BTW, the KDE version of mono is going to be called Klap :-)
171 • Distros (by X on 2009-01-08 17:52:54 GMT from United States)
I must say that I have burned almost every distro on Distrowatch and after going through many a loser, here is what I have found to be the best of the best(FLAME ME):
Wolvix - (yes, it's Slackware) So far the best all around system that is easy to install, runs from live cd and it all just works. Menu is intuitive and easy to navigate. It is a bit dated but version 2.0 should be released soon. Looking forward to seeing Skype (hopefully) included.
Vector Linux - (Oops, Slackware again) Slick, polished and will probably be the one to redefine the Slackware distro. It is getting better with every release.

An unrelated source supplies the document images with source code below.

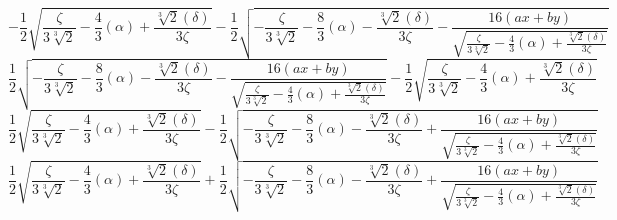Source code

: \documentclass[12pt,a4paper,landscape]{amsart}
\numberwithin{equation}{section}
\theoremstyle{plain}
\theoremstyle{definition}
\begin{document}
\[
-\frac{1}{2} \sqrt{\frac{\zeta}{3 \sqrt[3]{2}}-\frac{4}{3} \left(\alpha\right)+\frac{\sqrt[3]{2} \left(\delta\right)}{3 \zeta}}-\frac{1}{2} \sqrt{-\frac{\zeta}{3 \sqrt[3]{2}}-\frac{8}{3} \left(\alpha\right)-\frac{\sqrt[3]{2} \left(\delta\right)}{3 \zeta}-\frac{16 (a x+b y)}{\sqrt{\frac{\zeta}{3 \sqrt[3]{2}}-\frac{4}{3} \left(\alpha\right)+\frac{\sqrt[3]{2} \left(\delta\right)}{3 \zeta}}}}
\]
\[
\frac{1}{2} \sqrt{-\frac{\zeta}{3 \sqrt[3]{2}}-\frac{8}{3} \left(\alpha\right)-\frac{\sqrt[3]{2} \left(\delta\right)}{3 \zeta}-\frac{16 (a x+b y)}{\sqrt{\frac{\zeta}{3 \sqrt[3]{2}}-\frac{4}{3} \left(\alpha\right)+\frac{\sqrt[3]{2} \left(\delta\right)}{3 \zeta}}}}-\frac{1}{2} \sqrt{\frac{\zeta}{3 \sqrt[3]{2}}-\frac{4}{3} \left(\alpha\right)+\frac{\sqrt[3]{2} \left(\delta\right)}{3 \zeta}}
\]
\[
\frac{1}{2} \sqrt{\frac{\zeta}{3 \sqrt[3]{2}}-\frac{4}{3} \left(\alpha\right)+\frac{\sqrt[3]{2} \left(\delta\right)}{3 \zeta}}-\frac{1}{2} \sqrt{-\frac{\zeta}{3 \sqrt[3]{2}}-\frac{8}{3} \left(\alpha\right)-\frac{\sqrt[3]{2} \left(\delta\right)}{3 \zeta}+\frac{16 (a x+b y)}{\sqrt{\frac{\zeta}{3 \sqrt[3]{2}}-\frac{4}{3} \left(\alpha\right)+\frac{\sqrt[3]{2} \left(\delta\right)}{3 \zeta}}}}
\]
\[
\frac{1}{2} \sqrt{\frac{\zeta}{3 \sqrt[3]{2}}-\frac{4}{3} \left(\alpha\right)+\frac{\sqrt[3]{2} \left(\delta\right)}{3 \zeta}}+\frac{1}{2} \sqrt{-\frac{\zeta}{3 \sqrt[3]{2}}-\frac{8}{3} \left(\alpha\right)-\frac{\sqrt[3]{2} \left(\delta\right)}{3 \zeta}+\frac{16 (a x+b y)}{\sqrt{\frac{\zeta}{3 \sqrt[3]{2}}-\frac{4}{3} \left(\alpha\right)+\frac{\sqrt[3]{2} \left(\delta\right)}{3 \zeta}}}}
\]
\end{document}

gOS - (What Ubuntu? How did that get in here?) Fun, good for older folks and kids. I don't really need the Google Widgets though. I am going to install it today on a dead Windows laptop for my wife's parents.

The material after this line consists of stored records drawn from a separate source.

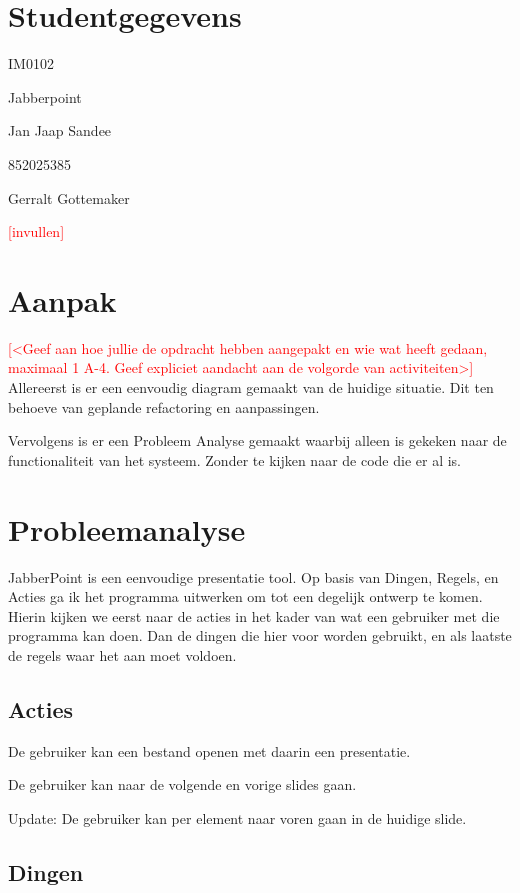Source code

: \documentclass[a4paper]{article}
\newcommand{\todo}[1]{\textcolor{red}{[#1]}}
\begin{document}
\pagestyle{fancy}

\section*{Studentgegevens}
\begin{description}
	\item [Cursuscode] IM0102
	\item Jabberpoint
    \item Jan Jaap Sandee
	\item 852025385
	\item Gerralt Gottemaker
	\item [Studentnummer] \todo{invullen}
\end{description}

\section*{Aanpak}
\todo{<Geef aan hoe jullie de opdracht hebben aangepakt en wie wat heeft gedaan, maximaal 1 A-4. Geef expliciet aandacht aan de volgorde van activiteiten>}
Allereerst is er een eenvoudig diagram gemaakt van de huidige situatie. Dit ten
behoeve van geplande refactoring en aanpassingen.

Vervolgens is er een Probleem Analyse gemaakt waarbij alleen is gekeken naar de
functionaliteit van het systeem. Zonder te kijken naar de code die er al is.


\section{Probleemanalyse}
JabberPoint is een eenvoudige presentatie tool. Op basis van Dingen, Regels, en
Acties ga ik het programma uitwerken om tot een degelijk ontwerp te komen.
Hierin kijken we eerst naar de acties in het kader van wat een gebruiker met die
programma kan doen. Dan de dingen die hier voor worden gebruikt, en als laatste
de regels waar het aan moet voldoen.

\subsection{Acties}
De gebruiker kan een bestand openen met daarin een presentatie.

De gebruiker kan naar de volgende en vorige slides gaan.

Update: De gebruiker kan per element naar voren gaan in de huidige slide.

\subsection{Dingen}
\end{document}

Puppy - Small (under 100 mbs, doesn't work on every machine though) but can compete with and is often compared to heavyweights like Ubuntu.
Tiny Core Linux - Is this the new DSL?
AntiX - I like it too. I agree with #169, keeping an eye on it for 2009.

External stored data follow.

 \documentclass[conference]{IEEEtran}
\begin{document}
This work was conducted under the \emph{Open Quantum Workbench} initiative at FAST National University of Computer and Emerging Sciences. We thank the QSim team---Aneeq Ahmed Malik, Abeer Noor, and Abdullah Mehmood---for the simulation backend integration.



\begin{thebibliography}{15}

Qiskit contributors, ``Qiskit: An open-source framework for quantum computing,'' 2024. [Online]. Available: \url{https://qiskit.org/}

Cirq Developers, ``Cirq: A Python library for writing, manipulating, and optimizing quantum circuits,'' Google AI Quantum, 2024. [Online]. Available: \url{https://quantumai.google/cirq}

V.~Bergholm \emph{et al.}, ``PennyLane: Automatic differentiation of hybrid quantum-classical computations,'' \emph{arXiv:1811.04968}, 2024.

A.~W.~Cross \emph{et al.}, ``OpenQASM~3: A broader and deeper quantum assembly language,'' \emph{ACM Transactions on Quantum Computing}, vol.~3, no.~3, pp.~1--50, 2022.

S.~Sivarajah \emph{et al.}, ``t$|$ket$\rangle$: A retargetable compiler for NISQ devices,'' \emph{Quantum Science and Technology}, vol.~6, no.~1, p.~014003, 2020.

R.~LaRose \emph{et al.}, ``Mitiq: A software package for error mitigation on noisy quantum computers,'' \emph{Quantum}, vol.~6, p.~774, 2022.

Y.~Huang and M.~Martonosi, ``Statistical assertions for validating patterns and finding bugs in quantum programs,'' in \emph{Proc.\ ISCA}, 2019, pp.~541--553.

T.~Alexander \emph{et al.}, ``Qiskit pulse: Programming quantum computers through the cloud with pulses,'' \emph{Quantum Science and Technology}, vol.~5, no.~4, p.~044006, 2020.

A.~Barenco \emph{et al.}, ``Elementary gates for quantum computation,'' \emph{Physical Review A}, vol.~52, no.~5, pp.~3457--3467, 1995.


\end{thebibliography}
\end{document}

Pardus - Very slick and polished. It feels finished. No Skype though.
Not Sure:
Arch - I like the idea but haven't found the time. I really want to play with this one. More for hands on rather than out of the box.
Absolute - (Slackware) Haven't tried it. How does it compare with Wolvix? No live cd?
Thumbs Down:
Open Suse 11.1 - No (but hopeful, I almost like it).
Sidux - No (don't see the need).
Mepis - (shrug).
Mandriva - (I don't know, just too much and buggy).
Saybayon - (don't see the need).
172 • to Woodstock @ 143 (by Bobby Hunter on 2009-01-08 18:06:54 GMT from United States)
Woodstock69,
please give Debris Linux a try on your machine. It is a stripped down Ubuntu with a full-featured desktop and is compatible with Ubuntu repositories. I run it on machines that are older than yours with no problems.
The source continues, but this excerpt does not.